Indonesian singer and actress

Rini Fatimah Zaelani (born 1 August 1980), known professionally as Syahrini, is an Indonesian singer and actress. She spent her childhood in Sukabumi and later earned a bachelor's degree in law from Pakuan University in Bogor. Her first album was My Lovely, released in 2008. Also in her discography is the song "Tatapan Cinta," which appeared on the compilation soundtrack album of the film Coklat Stroberi (Chocolate Strawberry).

==Career==
In her early music career, she and her sister Aisyahrani formed a duo vocal group named "Duo Geulis" which is in the dangdut genre. Later, in 2008, she collaborated with songwriters, including Dewiq and Yovie Widianto, for her first pop solo album, My Lovely. Two songs from that album, "Bohong" (Lies) and "My Lovely", were released as singles. In mid-2009, Syahrini released the single "Pusing Setengah Mati".

In late 2009, Syahrini met Anang Hermansyah on a TV show, who then asked her to be his duet partner. Together they released the singles "Jangan Memilih Aku" (Don't Choose Me) and "Cinta Terakhir" (The Last Love).

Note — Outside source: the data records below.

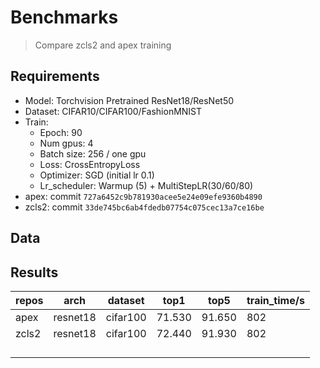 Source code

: 
# Benchmarks

>Compare zcls2 and apex training

## Requirements

* Model: Torchvision Pretrained ResNet18/ResNet50
* Dataset: CIFAR10/CIFAR100/FashionMNIST
* Train:
  * Epoch: 90
  * Num gpus: 4
  * Batch size: 256 / one gpu
  * Loss: CrossEntropyLoss
  * Optimizer: SGD (initial lr 0.1)
  * Lr_scheduler: Warmup (5) + MultiStepLR(30/60/80)
* apex: commit `727a6452c9b781930acee5e24e09efe9360b4890`
* zcls2: commit `33de745bc6ab4fdedb07754c075cec13a7ce16be`

## Data



## Results

| repos  | arch | dataset  | top1  | top5  | train_time/s  |
|---|---|---|---|---|---|
| apex  | resnet18  | cifar100  | 71.530  | 91.650  | 802  |
| zcls2 | resnet18  | cifar100  | 72.440  | 91.930  | 802  |
|   |   |   |   |   |   |
|   |   |   |   |   |   |
|   |   |   |   |   |   |
|   |   |   |   |   |   | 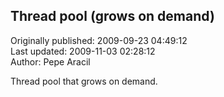 ## Thread pool (grows on demand)  
Originally published: 2009-09-23 04:49:12  
Last updated: 2009-11-03 02:28:12  
Author: Pepe Aracil  
  
Thread pool that grows on demand. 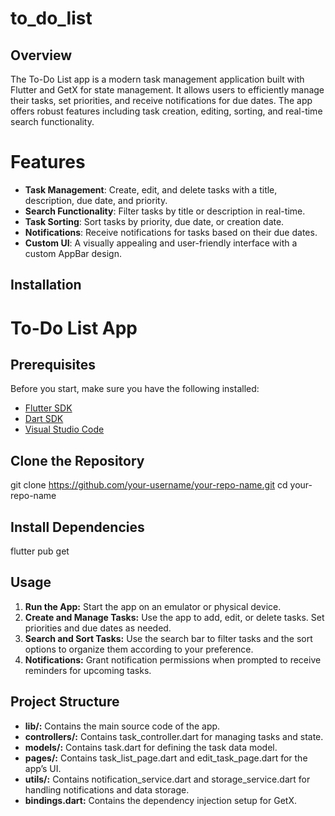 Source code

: # to_do_list


## Overview

The To-Do List app is a modern task management application built with Flutter and GetX for state management. It allows users to efficiently manage their tasks, set priorities, and receive notifications for due dates. The app offers robust features including task creation, editing, sorting, and real-time search functionality.

# Features

- **Task Management**: Create, edit, and delete tasks with a title, description, due date, and priority.
- **Search Functionality**: Filter tasks by title or description in real-time.
- **Task Sorting**: Sort tasks by priority, due date, or creation date.
- **Notifications**: Receive notifications for tasks based on their due dates.
- **Custom UI**: A visually appealing and user-friendly interface with a custom AppBar design.

## Installation

# To-Do List App

## Prerequisites

Before you start, make sure you have the following installed:

- [Flutter SDK](https://flutter.dev/docs/get-started/install)
- [Dart SDK](https://dart.dev/get-dart)
- [Visual Studio Code](https://code.visualstudio.com/)

## Clone the Repository

git clone https://github.com/your-username/your-repo-name.git
cd your-repo-name

## Install Dependencies

flutter pub get

## Usage

1. **Run the App:** Start the app on an emulator or physical device.
2. **Create and Manage Tasks:** Use the app to add, edit, or delete tasks. Set priorities and due dates as needed.
3. **Search and Sort Tasks:** Use the search bar to filter tasks and the sort options to organize them according to your preference.
4. **Notifications:** Grant notification permissions when prompted to receive reminders for upcoming tasks.

## Project Structure

- **lib/:** Contains the main source code of the app.
- **controllers/:** Contains task_controller.dart for managing tasks and state.
- **models/:** Contains task.dart for defining the task data model.
- **pages/:** Contains task_list_page.dart and edit_task_page.dart for the app’s UI.
- **utils/:** Contains notification_service.dart and storage_service.dart for handling notifications and data storage.
- **bindings.dart:** Contains the dependency injection setup for GetX.

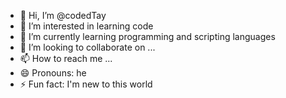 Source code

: - 👋 Hi, I’m @codedTay
- 👀 I’m interested in learning code 
- 🌱 I’m currently learning programming and scripting languages 
- 💞️ I’m looking to collaborate on ...
- 📫 How to reach me ...
- 😄 Pronouns: he
- ⚡ Fun fact: I'm new to this world

<!---
codedTay/codedTay is a ✨ special ✨ repository because its `README.md` (this file) appears on your GitHub profile.
You can click the Preview link to take a look at your changes.
--->
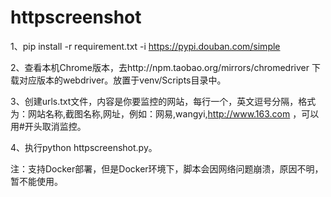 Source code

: # httpscreenshot

1、pip install -r requirement.txt -i https://pypi.douban.com/simple

2、查看本机Chrome版本，去http://npm.taobao.org/mirrors/chromedriver 下载对应版本的webdriver。放置于venv/Scripts目录中。

3、创建urls.txt文件，内容是你要监控的网站，每行一个，英文逗号分隔，格式为：网站名称,截图名称,网址，例如：网易,wangyi,http://www.163.com ，可以用#开头取消监控。

4、执行python httpscreenshot.py。

注：支持Docker部署，但是Docker环境下，脚本会因网络问题崩溃，原因不明，暂不能使用。
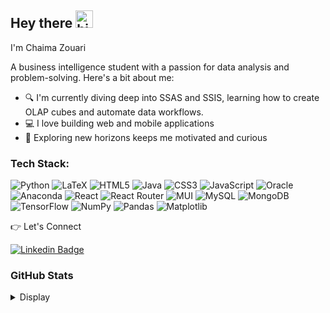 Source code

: ## Hey there <img src="https://user-images.githubusercontent.com/1303154/88677602-1635ba80-d120-11ea-84d8-d263ba5fc3c0.gif" width="28px" height="28px" alt="hi">

I'm Chaima Zouari

A business intelligence student with a passion for data analysis and problem-solving. Here's a bit about me:

- 🔍 I'm currently diving deep into SSAS and SSIS, learning how to create OLAP cubes and automate data workflows.
- 💻 I love building web and mobile applications 
- 🔭 Exploring new horizons keeps me motivated and curious


### Tech Stack:


![Python](https://img.shields.io/badge/python-3670A0?style=flat-square&logo=python&logoColor=ffdd54) ![LaTeX](https://img.shields.io/badge/latex-%23008080.svg?style=flat-square&logo=latex&logoColor=white) ![HTML5](https://img.shields.io/badge/html5-%23E34F26.svg?style=flat-square&logo=html5&logoColor=white) ![Java](https://img.shields.io/badge/java-%23ED8B00.svg?style=flat-square&logo=openjdk&logoColor=white) ![CSS3](https://img.shields.io/badge/css3-%231572B6.svg?style=flat-square&logo=css3&logoColor=white) ![JavaScript](https://img.shields.io/badge/javascript-%23323330.svg?style=flat-square&logo=javascript&logoColor=%23F7DF1E) ![Oracle](https://img.shields.io/badge/Oracle-F80000?style=flat-square&logo=oracle&logoColor=white) ![Anaconda](https://img.shields.io/badge/Anaconda-%2344A833.svg?style=flat-square&logo=anaconda&logoColor=white) ![React](https://img.shields.io/badge/react-%2320232a.svg?style=flat-square&logo=react&logoColor=%2361DAFB) ![React Router](https://img.shields.io/badge/React_Router-CA4245?style=flat-square&logo=react-router&logoColor=white) ![MUI](https://img.shields.io/badge/MUI-%230081CB.svg?style=flat-square&logo=mui&logoColor=white) ![MySQL](https://img.shields.io/badge/mysql-%2300000f.svg?style=flat-square&logo=mysql&logoColor=white) ![MongoDB](https://img.shields.io/badge/MongoDB-%234ea94b.svg?style=flat-square&logo=mongodb&logoColor=white) ![TensorFlow](https://img.shields.io/badge/TensorFlow-%23FF6F00.svg?style=flat-square&logo=TensorFlow&logoColor=white) ![NumPy](https://img.shields.io/badge/numpy-%23013243.svg?style=flat-square&logo=numpy&logoColor=white) ![Pandas](https://img.shields.io/badge/pandas-%23150458.svg?style=flat-square&logo=pandas&logoColor=white) ![Matplotlib](https://img.shields.io/badge/Matplotlib-%23ffffff.svg?style=flat-square&logo=Matplotlib&logoColor=black)

👉 Let's Connect 

 [![Linkedin Badge](https://img.shields.io/badge/LinkedIn-%230077B5.svg?style=flat&labelColor=0e76a8&logo=linkedin&logoColor=white)](https://www.linkedin.com/in/chaima-zouari-13b375202/) 

### GitHub Stats 

<details>
<summary>
  Display 
</summary>

<br >

![](https://github-readme-stats.vercel.app/api?username=zchaima&theme=dark&hide_border=false&include_all_commits=false&count_private=false)<br/>
![](https://github-readme-streak-stats.herokuapp.com/?user=zchaima&theme=dark&hide_border=false)<br/>
![](https://github-readme-stats.vercel.app/api/top-langs/?username=zchaima&theme=dark&hide_border=false&include_all_commits=false&count_private=false&layout=compact)
![](https://github-contributor-stats.vercel.app/api?username=zchaima&limit=5&&theme=dark&hide_border=false&combine_all_yearly_contributions=true)

<!-- Proudly created with GPRM ( https://gprm.itsvg.in ) -->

In 2010, she recorded a cover version of the late Alda Risma's song "Aku Tak Biasa" (I'm Not Ordinary), and reestablished her career as an independent solo female singer, after the collaboration with Anang ended.

==Legal disputes==
On 2 May 2011, Syahrini was sued for a contract management mistake.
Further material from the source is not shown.